# Forgot fragrance



## Katie-Mae (Jan 16, 2013)

HI I am new to melt and pour soap.
I just started a batch about an 30 minutes ago and totally forgot to add my  fragrance oil before I poured my soap into the molds.:-(
 Can I unmold the soap and remelt them and add the fragrance and 
repour?


----------



## squigglz (Jan 16, 2013)

I don't see why not. That's what you did with the base-it was soap, and you melted it and added stuff to it and remolded it, so there should be no issue unless your colorants are temperature dependent or something


----------



## Katie-Mae (Jan 16, 2013)

Cool Thanks, Kinda what I thought but I ALWAYS question everything I do so another opinion OTHER than my husband is always good! LOL

 Something else I have been wondering that I never asked My Husband and sister have been my test dummies for my soaps LOL 
They have both said they like the look and smell of the soaps but are not liking the fact that they dont lather well So I tried one and they are right NO LATHER? 
 Would that have something to do with the type of base I am using or maybe mixing certian bases together is messing with it or maybe even over heating?


----------



## squigglz (Jan 16, 2013)

Katie-Mae said:


> Cool Thanks, Kinda what I thought but I ALWAYS question everything I do so another opinion OTHER than my husband is always good! LOL
> 
> Something else I have been wondering that I never asked My Husband and sister have been my test dummies for my soaps LOL
> They have both said they like the look and smell of the soaps but are not liking the fact that they dont lather well So I tried one and they are right NO LATHER?
> Would that have something to do with the type of base I am using or maybe mixing certian bases together is messing with it or maybe even over heating?



Mixing bases can absolutely mess with lather. Each base is formulated to have a decent balance of what's needed in a soap, and if you mix them together, things get wonky. Stick with one base at a time ^^


----------



## melstan775 (Jan 16, 2013)

With m&p soaps tough, constant remelting can make them brittle, so don't mess with them too much.

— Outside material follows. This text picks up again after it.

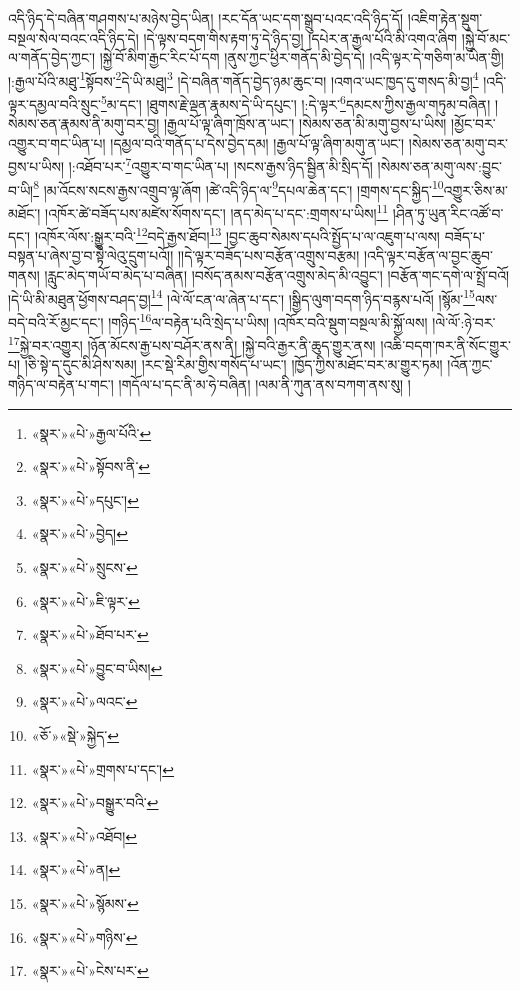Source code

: འདི་ཉིད་དེ་བཞིན་གཤགས་པ་མཉེས་བྱེད་ཡིན། །རང་དོན་ཡང་དག་སྒྲུབ་པའང་འདི་ཉིད་དོ། །འཇིག་རྟེན་སྡུག་བསྔལ་སེལ་བའང་འདི་ཉིད་དེ། །དེ་ལྟས་བདག་གིས་རྟག་ཏུ་དེ་ཉིད་བྱ། །དཔེར་ན་རྒྱལ་པོའི་མི་འགའ་ཞིག །སྐྱེ་བོ་མང་ལ་གནོད་བྱེད་ཀྱང་། །སྐྱེ་བོ་མིག་རྒྱང་རིང་པོ་དག །ནུས་ཀྱང་ཕྱིར་གནོད་མི་བྱེད་དེ། །འདི་ལྟར་དེ་གཅིག་མ་ཡིན་གྱི། །:རྒྱལ་པོའི་མཐུ་\footnote{«སྣར་»«པེ་»རྒྱལ་པོའི་}སྟོབས་\footnote{«སྣར་»«པེ་»སྟོབས་ནི་}དེ་ཡི་མཐུ།\footnote{«སྣར་»«པེ་»དཔུང་།} །དེ་བཞིན་གནོད་བྱེད་ཉམ་ཆུང་བ། །འགའ་ཡང་ཁྱད་དུ་གསད་མི་བྱ།\footnote{«སྣར་»«པེ་»བྱེད།} །འདི་ལྟར་དམྱལ་བའི་སྲུང་\footnote{«སྣར་»«པེ་»སྲུངས་}མ་དང་། །ཐུགས་རྗེ་ལྡན་རྣམས་དེ་ཡི་དཔུང་། །:དེ་ལྟར་\footnote{«སྣར་»«པེ་»ཇི་ལྟར་}དམངས་ཀྱིས་རྒྱལ་གཏུམ་བཞིན། །སེམས་ཅན་རྣམས་ནི་མགུ་བར་བྱ། །རྒྱལ་པོ་ལྟ་ཞིག་ཁྲོས་ན་ཡང་། །སེམས་ཅན་མི་མགུ་བྱས་པ་ཡིས། །མྱོང་བར་འགྱུར་བ་གང་ཡིན་པ། །དམྱལ་བའི་གནོད་པ་དེས་བྱེད་དམ། །རྒྱལ་པོ་ལྟ་ཞིག་མགུ་ན་ཡང་། །སེམས་ཅན་མགུ་བར་བྱས་པ་ཡིས། །:འཐོབ་པར་\footnote{«སྣར་»«པེ་»ཐོབ་པར་}འགྱུར་བ་གང་ཡིན་པ། །སངས་རྒྱས་ཉིད་སྦྱིན་མི་སྲིད་དོ། །སེམས་ཅན་མགུ་ལས་:བྱུང་བ་ཡི།\footnote{«སྣར་»«པེ་»བྱུང་བ་ཡིས།} །མ་འོངས་སངས་རྒྱས་འགྲུབ་ལྟ་ཞོག །ཚེ་འདི་ཉིད་ལ་\footnote{«སྣར་»«པེ་»ལའང་}དཔལ་ཆེན་དང་། །གྲགས་དང་སྐྱིད་\footnote{«ཅོ་»«སྡེ་»སྐྱེད་}འགྱུར་ཅིས་མ་མཐོང་། །འཁོར་ཚེ་བཟོད་པས་མཛེས་སོགས་དང་། །ནད་མེད་པ་དང་:གྲགས་པ་ཡིས།\footnote{«སྣར་»«པེ་»གྲགས་པ་དང་།} །ཤིན་ཏུ་ཡུན་རིང་འཚོ་བ་དང་། །འཁོར་ལོས་:སྒྱུར་བའི་\footnote{«སྣར་»«པེ་»བསྒྱུར་བའི་}བདེ་རྒྱས་ཐོབ།\footnote{«སྣར་»«པེ་»འཐོབ།} །བྱང་ཆུབ་སེམས་དཔའི་སྤྱོད་པ་ལ་འཇུག་པ་ལས། བཟོད་པ་བསྟན་པ་ཞེས་བྱ་བ་སྟེ་ལེའུ་དྲུག་པའོ།། །།དེ་ལྟར་བཟོད་པས་བརྩོན་འགྲུས་བརྩམ། །འདི་ལྟར་བརྩོན་ལ་བྱང་ཆུབ་གནས། །རླུང་མེད་གཡོ་བ་མེད་པ་བཞིན། །བསོད་ནམས་བརྩོན་འགྲུས་མེད་མི་འབྱུང་། །བརྩོན་གང་དགེ་ལ་སྤྲོ་བའོ། །དེ་ཡི་མི་མཐུན་ཕྱོགས་བཤད་བྱ།\footnote{«སྣར་»«པེ་»ན།} །ལེ་ལོ་ངན་ལ་ཞེན་པ་དང་། །སྒྱིད་ལུག་བདག་ཉིད་བརྙས་པའོ། །སྙོམ་\footnote{«སྣར་»«པེ་»སྙོམས་}ལས་བདེ་བའི་རོ་མྱང་དང་། །གཉིད་\footnote{«སྣར་»«པེ་»གཉིས་}ལ་བརྟེན་པའི་སྲེད་པ་ཡིས། །འཁོར་བའི་སྡུག་བསྔལ་མི་སྐྱོ་ལས། །ལེ་ལོ་:ཉེ་བར་\footnote{«སྣར་»«པེ་»ངེས་པར་}སྐྱེ་བར་འགྱུར། །ཉོན་མོངས་རྒྱ་པས་བཤོར་ནས་ནི། །སྐྱེ་བའི་རྒྱར་ནི་ཆུད་གྱུར་ནས། །འཆི་བདག་ཁར་ནི་སོང་གྱུར་པ། །ཅི་སྟེ་ད་དུང་མི་ཤེས་སམ། །རང་སྡེ་རིམ་གྱིས་གསོད་པ་ཡང་། །ཁྱོད་ཀྱིས་མཐོང་བར་མ་གྱུར་ཏམ། །འོན་ཀྱང་གཉིད་ལ་བརྟེན་པ་གང་། །གདོལ་པ་དང་ནི་མ་ཧེ་བཞིན། །ལམ་ནི་ཀུན་ནས་བཀག་ནས་སུ། །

As Squigglz said, too much messing can cause a problem.  If you really need more bubbles, you can get a surfacant like sodium lauryl sulfate from brambleberry.


----------



## Katie-Mae (Jan 18, 2013)

OK I might try that.
And when I said mixing bases I should have been more specific there.
Mostly I am layering so I might use a glycering soap for one layer and a shea butter 
or plain white for the second layer.

 The only time I mixed bases together was when I added some left over clear aloe soap base to my shea butter and to my glycerin So maybe dont do that anymore?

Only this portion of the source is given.